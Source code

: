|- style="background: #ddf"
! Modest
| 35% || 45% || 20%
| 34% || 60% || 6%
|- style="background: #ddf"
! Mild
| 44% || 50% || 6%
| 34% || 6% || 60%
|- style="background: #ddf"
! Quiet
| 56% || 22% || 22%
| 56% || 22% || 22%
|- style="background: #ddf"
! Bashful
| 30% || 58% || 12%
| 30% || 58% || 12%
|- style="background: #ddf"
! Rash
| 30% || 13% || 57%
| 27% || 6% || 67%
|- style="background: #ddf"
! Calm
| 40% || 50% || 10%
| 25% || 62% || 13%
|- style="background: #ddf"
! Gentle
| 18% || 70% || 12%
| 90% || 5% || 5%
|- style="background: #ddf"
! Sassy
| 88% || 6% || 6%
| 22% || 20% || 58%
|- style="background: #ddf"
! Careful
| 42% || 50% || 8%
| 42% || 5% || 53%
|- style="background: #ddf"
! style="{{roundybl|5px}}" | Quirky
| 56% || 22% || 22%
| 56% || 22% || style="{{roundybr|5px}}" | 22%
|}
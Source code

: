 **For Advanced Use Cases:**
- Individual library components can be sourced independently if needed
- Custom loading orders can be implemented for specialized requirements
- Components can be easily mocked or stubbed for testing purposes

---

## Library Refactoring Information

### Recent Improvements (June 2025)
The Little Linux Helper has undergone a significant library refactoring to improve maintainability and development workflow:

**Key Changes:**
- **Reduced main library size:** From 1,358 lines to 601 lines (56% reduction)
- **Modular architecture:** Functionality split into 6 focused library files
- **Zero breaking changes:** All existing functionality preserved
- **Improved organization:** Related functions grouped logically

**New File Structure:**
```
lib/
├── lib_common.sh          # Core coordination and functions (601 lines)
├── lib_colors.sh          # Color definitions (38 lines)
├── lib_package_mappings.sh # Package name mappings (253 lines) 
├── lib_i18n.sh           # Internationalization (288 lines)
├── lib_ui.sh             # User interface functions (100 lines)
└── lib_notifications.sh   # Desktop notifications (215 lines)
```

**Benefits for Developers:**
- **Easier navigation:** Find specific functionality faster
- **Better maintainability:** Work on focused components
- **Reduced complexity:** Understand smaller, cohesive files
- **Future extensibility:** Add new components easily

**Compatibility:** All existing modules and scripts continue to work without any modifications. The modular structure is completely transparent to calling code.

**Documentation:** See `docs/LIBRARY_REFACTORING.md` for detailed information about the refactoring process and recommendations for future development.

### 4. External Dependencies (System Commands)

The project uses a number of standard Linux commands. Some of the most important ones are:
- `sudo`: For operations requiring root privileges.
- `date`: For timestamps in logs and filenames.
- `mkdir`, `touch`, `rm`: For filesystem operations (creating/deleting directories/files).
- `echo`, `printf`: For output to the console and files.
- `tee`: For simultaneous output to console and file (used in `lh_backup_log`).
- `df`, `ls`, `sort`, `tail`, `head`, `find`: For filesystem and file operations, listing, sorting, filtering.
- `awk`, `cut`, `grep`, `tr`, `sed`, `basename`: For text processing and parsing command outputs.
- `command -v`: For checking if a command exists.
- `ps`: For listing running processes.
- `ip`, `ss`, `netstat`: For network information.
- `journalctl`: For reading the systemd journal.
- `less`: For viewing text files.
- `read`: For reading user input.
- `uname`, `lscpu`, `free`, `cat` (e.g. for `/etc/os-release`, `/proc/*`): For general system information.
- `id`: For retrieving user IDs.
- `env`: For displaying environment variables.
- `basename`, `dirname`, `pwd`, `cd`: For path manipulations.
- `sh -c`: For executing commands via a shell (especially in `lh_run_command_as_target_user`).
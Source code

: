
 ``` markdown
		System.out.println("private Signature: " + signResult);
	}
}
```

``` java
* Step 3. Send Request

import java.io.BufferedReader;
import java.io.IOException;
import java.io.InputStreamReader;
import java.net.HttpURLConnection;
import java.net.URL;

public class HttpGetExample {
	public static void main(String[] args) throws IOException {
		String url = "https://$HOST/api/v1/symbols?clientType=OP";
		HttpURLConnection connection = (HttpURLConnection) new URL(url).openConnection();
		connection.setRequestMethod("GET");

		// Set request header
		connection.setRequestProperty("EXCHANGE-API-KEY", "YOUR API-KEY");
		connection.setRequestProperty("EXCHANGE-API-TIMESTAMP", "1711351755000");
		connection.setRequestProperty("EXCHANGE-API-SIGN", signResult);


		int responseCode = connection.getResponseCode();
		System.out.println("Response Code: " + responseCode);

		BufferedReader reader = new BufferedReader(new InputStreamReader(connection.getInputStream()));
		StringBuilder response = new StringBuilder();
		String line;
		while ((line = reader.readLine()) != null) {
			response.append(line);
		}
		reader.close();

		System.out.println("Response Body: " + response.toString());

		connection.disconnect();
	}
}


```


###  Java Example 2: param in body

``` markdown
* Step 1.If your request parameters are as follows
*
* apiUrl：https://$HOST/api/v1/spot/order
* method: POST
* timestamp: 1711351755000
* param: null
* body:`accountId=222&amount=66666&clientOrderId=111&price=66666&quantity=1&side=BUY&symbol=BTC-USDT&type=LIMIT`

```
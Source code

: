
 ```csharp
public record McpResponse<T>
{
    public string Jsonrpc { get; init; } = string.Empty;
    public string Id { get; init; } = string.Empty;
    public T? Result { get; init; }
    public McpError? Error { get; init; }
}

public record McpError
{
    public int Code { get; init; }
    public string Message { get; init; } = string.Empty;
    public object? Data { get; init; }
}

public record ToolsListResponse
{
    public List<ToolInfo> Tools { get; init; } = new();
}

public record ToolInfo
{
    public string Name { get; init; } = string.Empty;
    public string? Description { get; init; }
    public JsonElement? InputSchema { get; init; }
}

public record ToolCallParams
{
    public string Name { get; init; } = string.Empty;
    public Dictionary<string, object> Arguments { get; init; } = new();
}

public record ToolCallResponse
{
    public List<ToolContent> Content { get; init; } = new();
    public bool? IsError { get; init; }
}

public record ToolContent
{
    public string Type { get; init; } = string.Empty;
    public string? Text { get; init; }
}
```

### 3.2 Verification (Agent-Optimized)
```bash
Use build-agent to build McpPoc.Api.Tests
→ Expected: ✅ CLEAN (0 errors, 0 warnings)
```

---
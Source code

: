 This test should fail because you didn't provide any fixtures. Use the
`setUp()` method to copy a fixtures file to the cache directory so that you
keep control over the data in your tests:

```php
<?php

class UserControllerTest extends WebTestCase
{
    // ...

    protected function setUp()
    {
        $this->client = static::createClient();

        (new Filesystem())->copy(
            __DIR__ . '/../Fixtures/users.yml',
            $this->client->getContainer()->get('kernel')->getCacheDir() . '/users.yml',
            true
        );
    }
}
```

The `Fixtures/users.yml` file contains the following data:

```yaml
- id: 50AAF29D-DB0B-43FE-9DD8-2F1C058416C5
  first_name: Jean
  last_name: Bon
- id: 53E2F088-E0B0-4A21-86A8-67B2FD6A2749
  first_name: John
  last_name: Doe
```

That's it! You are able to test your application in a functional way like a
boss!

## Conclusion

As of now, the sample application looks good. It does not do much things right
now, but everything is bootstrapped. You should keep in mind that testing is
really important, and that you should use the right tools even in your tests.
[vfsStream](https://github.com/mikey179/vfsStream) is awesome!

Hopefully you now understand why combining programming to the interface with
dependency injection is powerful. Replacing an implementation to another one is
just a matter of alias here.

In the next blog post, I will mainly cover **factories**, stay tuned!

——

WORK TO BE COMPLETED >> Given the records above, return exactly the lines starting at the line containing "- Custom loading" and ending at the line containing "### Recent Improvements (June 2025)", including both.

RESPONSE >>
- Custom loading orders can be implemented for specialized requirements
- Components can be easily mocked or stubbed for testing purposes

---

## Library Refactoring Information

### Recent Improvements (June 2025)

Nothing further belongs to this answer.